Lomer & Beacon Hill (Roman Road Survey)
This site has two projects. The Roman Road running in the above survey consists of three lanes, with the two smaller lanes cut out of an escarpment, and the larger 40' lane running to the south below. The initial project was to achieve an excavation by using a large ditch cut through the upper smaller lane to create an archaeological section. The landowner however said we could also cut a trench through the track below it, which runs on the middle (smaller) lane. These excavations are partly completed. They show that the middle (smaller) lane is cut directly out of the chalk bedrock, while the upper lane is built up with this excavated chalk. This upper lane has a wider levelled surface than we expected, and a further section of the deep ditch will be cleaned up to show where the natural slope of the hillside occurs. It also remains to complete the excavation of the track during Easter 2019.

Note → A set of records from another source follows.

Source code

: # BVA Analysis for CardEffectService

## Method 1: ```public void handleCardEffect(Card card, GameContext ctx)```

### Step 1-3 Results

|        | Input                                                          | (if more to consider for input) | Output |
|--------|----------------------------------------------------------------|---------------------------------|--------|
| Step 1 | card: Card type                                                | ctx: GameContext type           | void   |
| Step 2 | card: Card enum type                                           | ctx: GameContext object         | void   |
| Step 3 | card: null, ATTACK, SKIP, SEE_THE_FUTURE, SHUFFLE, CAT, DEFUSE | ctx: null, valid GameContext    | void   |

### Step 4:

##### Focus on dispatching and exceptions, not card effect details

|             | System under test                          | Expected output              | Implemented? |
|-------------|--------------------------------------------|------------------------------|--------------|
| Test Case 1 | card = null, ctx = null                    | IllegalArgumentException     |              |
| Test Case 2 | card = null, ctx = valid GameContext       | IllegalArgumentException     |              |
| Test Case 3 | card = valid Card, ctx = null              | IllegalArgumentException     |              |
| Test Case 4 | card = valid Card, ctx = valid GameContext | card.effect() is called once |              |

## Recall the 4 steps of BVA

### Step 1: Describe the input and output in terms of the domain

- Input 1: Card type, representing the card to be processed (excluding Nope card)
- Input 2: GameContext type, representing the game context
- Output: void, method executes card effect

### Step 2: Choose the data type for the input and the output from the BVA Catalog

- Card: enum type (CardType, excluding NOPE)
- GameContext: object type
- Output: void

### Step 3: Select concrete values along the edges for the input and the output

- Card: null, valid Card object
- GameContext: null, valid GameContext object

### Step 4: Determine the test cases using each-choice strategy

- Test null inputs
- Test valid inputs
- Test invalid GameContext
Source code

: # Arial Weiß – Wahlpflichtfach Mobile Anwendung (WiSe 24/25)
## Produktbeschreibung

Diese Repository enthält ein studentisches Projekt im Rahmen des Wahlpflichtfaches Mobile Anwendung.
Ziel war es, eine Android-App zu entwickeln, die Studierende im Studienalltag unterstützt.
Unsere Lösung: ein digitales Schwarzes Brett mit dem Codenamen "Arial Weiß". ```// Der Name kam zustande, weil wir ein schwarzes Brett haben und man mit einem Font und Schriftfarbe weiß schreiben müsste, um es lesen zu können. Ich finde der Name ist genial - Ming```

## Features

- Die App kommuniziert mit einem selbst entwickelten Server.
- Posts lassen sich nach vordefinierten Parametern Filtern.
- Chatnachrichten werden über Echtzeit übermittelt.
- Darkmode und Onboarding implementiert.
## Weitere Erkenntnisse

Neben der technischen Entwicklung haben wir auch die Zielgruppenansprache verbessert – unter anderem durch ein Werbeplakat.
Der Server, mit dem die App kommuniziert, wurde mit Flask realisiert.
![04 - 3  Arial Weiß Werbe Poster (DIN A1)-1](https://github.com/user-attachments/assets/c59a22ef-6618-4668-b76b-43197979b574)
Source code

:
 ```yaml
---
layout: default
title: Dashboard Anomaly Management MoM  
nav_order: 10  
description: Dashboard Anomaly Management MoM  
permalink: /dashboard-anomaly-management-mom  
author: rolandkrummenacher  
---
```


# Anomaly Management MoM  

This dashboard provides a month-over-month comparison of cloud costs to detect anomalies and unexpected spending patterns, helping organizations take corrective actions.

The landowner thought there was a Roman site on his land and asked us to investigate. One of his people had found several Roman coins from the field containing the deserted village of Lomer. This village has earthworks round it which seemed too large for the Saxon period, and we got permission to survey them. We found a far more accurate survey can be achieved by using a LIDAR image as the base, which also show the Roman Road alignments which form the NE edge of the site. This alignment changes as it passes, and it can be seen from the above image that the NW ramparts are at right angles to the Roman alignment, while the lower part of the SE ramparts is at right angles to the Roman alignment there. However the upper part of the SE rampart is parallel to the NW rampart - while the banks here are cutting the Roman 40' lane - suggesting at this time this lane had fallen out of use - which dates to the later Roman period. These properties are typical of the Roman period. The features of the NE part of the site are the highest, and from outcroppings seem to be made of packed flint, which is why they survive so well. Several people have remarked that the escarpments seem typical of Greek Temple bases.
While some of the ramparts could be defensive, the NE and parts of the SE are clearly not. If one lists all the cases where Romans made ramparts or enclosures, only a Temple Site would qualify. There may be three Temple bases, two of them small. The date of formation would be late Roman. The Greeks sometimes had Temple sites for a group of Gods headed by a Chief God. Such sites would also have a Treasury - which might occupy the 4th enclosure shown on the above image. We hope to carry out geophysics to map the extent of the packed flint during the Easter 2019 excavations, and take photographs showing the escarpment bases.
Drawing the cleaned up ditch as an Archaeological Section.
Excavating the track down to the chalk.